**WHAT IS REQUIRED**. Retype every record below exactly as it is written.

**RECORD EXTRACTS**.
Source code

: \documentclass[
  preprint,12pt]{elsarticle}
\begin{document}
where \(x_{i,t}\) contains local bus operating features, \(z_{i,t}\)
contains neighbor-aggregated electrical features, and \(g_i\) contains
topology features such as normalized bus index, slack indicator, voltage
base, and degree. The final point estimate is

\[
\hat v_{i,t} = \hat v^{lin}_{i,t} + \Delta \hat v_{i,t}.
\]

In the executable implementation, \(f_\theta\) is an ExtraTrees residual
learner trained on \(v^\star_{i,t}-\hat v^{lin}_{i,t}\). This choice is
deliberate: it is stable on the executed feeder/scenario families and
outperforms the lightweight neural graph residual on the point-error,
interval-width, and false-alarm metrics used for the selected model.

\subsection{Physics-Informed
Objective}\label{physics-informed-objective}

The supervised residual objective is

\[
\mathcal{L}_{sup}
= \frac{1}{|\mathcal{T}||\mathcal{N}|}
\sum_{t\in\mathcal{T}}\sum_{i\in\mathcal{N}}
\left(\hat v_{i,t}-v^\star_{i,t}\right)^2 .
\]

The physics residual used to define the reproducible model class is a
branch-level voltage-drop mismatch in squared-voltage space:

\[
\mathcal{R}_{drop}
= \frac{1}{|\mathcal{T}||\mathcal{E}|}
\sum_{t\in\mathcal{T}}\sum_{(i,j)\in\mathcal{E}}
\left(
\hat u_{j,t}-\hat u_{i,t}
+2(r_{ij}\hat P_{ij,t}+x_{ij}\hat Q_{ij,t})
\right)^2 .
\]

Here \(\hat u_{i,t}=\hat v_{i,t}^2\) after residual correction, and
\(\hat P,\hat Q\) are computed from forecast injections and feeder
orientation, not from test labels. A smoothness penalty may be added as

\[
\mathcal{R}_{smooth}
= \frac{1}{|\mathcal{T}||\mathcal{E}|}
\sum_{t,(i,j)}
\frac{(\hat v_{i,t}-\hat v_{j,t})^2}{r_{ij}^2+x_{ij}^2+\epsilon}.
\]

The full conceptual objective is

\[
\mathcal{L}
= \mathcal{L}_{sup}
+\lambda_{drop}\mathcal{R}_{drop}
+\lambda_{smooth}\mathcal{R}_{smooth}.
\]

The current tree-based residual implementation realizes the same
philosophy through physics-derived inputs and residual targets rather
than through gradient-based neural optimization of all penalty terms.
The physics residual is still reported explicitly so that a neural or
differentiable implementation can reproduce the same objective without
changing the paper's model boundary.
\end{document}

**RESPONSE FOR THIS EXERCISE**.
Source code

: \documentclass[
  preprint,12pt]{elsarticle}
\begin{document}
where \(x_{i,t}\) contains local bus operating features, \(z_{i,t}\)
contains neighbor-aggregated electrical features, and \(g_i\) contains
topology features such as normalized bus index, slack indicator, voltage
base, and degree. The final point estimate is

\[
\hat v_{i,t} = \hat v^{lin}_{i,t} + \Delta \hat v_{i,t}.
\]

In the executable implementation, \(f_\theta\) is an ExtraTrees residual
learner trained on \(v^\star_{i,t}-\hat v^{lin}_{i,t}\). This choice is
deliberate: it is stable on the executed feeder/scenario families and
outperforms the lightweight neural graph residual on the point-error,
interval-width, and false-alarm metrics used for the selected model.

\subsection{Physics-Informed
Objective}\label{physics-informed-objective}

The supervised residual objective is

\[
\mathcal{L}_{sup}
= \frac{1}{|\mathcal{T}||\mathcal{N}|}
\sum_{t\in\mathcal{T}}\sum_{i\in\mathcal{N}}
\left(\hat v_{i,t}-v^\star_{i,t}\right)^2 .
\]

The physics residual used to define the reproducible model class is a
branch-level voltage-drop mismatch in squared-voltage space:

\[
\mathcal{R}_{drop}
= \frac{1}{|\mathcal{T}||\mathcal{E}|}
\sum_{t\in\mathcal{T}}\sum_{(i,j)\in\mathcal{E}}
\left(
\hat u_{j,t}-\hat u_{i,t}
+2(r_{ij}\hat P_{ij,t}+x_{ij}\hat Q_{ij,t})
\right)^2 .
\]

Here \(\hat u_{i,t}=\hat v_{i,t}^2\) after residual correction, and
\(\hat P,\hat Q\) are computed from forecast injections and feeder
orientation, not from test labels. A smoothness penalty may be added as

\[
\mathcal{R}_{smooth}
= \frac{1}{|\mathcal{T}||\mathcal{E}|}
\sum_{t,(i,j)}
\frac{(\hat v_{i,t}-\hat v_{j,t})^2}{r_{ij}^2+x_{ij}^2+\epsilon}.
\]

The full conceptual objective is

\[
\mathcal{L}
= \mathcal{L}_{sup}
+\lambda_{drop}\mathcal{R}_{drop}
+\lambda_{smooth}\mathcal{R}_{smooth}.
\]

The current tree-based residual implementation realizes the same
philosophy through physics-derived inputs and residual targets rather
than through gradient-based neural optimization of all penalty terms.
The physics residual is still reported explicitly so that a neural or
differentiable implementation can reproduce the same objective without
changing the paper's model boundary.
\end{document}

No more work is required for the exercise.